* [DATASET EXTRACT]
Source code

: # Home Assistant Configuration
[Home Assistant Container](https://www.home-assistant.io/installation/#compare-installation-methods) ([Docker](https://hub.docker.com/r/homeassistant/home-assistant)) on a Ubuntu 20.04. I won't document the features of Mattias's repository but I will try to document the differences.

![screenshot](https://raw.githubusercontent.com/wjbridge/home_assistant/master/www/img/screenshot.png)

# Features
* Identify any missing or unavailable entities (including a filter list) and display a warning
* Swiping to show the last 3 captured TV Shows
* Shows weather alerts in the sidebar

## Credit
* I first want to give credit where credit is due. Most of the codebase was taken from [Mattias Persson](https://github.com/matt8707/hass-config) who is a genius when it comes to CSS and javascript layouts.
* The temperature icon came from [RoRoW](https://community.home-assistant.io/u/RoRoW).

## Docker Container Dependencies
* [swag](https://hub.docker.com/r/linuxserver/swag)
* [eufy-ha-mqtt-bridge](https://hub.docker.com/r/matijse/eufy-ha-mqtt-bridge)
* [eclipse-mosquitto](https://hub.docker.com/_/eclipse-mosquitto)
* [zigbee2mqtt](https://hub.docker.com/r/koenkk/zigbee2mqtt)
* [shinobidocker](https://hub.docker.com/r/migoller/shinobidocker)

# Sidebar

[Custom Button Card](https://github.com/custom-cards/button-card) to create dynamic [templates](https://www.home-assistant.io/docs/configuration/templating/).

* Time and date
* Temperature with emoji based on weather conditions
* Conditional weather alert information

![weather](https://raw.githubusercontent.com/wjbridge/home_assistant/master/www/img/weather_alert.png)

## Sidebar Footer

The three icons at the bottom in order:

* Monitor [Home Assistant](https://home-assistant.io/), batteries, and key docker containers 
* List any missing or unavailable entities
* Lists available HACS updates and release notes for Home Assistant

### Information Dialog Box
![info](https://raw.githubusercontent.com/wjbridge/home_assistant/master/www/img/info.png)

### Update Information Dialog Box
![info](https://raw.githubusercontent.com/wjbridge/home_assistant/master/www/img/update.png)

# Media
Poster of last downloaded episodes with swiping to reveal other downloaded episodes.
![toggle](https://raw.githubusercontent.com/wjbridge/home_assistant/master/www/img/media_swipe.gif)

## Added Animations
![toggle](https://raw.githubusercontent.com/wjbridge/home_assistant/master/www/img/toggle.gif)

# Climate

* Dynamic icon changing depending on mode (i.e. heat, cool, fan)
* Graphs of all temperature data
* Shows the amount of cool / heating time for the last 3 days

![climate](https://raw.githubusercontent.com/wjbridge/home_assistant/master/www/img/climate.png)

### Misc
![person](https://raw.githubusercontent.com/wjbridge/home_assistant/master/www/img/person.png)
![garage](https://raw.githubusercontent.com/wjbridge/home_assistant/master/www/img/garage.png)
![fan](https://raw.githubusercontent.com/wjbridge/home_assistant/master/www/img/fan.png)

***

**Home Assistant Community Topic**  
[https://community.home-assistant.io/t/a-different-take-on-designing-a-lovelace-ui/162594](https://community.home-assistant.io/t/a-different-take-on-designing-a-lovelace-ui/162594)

* [TASK STATEMENT] The word "Mattias" appears in some lines of the records. Please work out how many and reply with that number only.

* [RESPONSE AREA] 2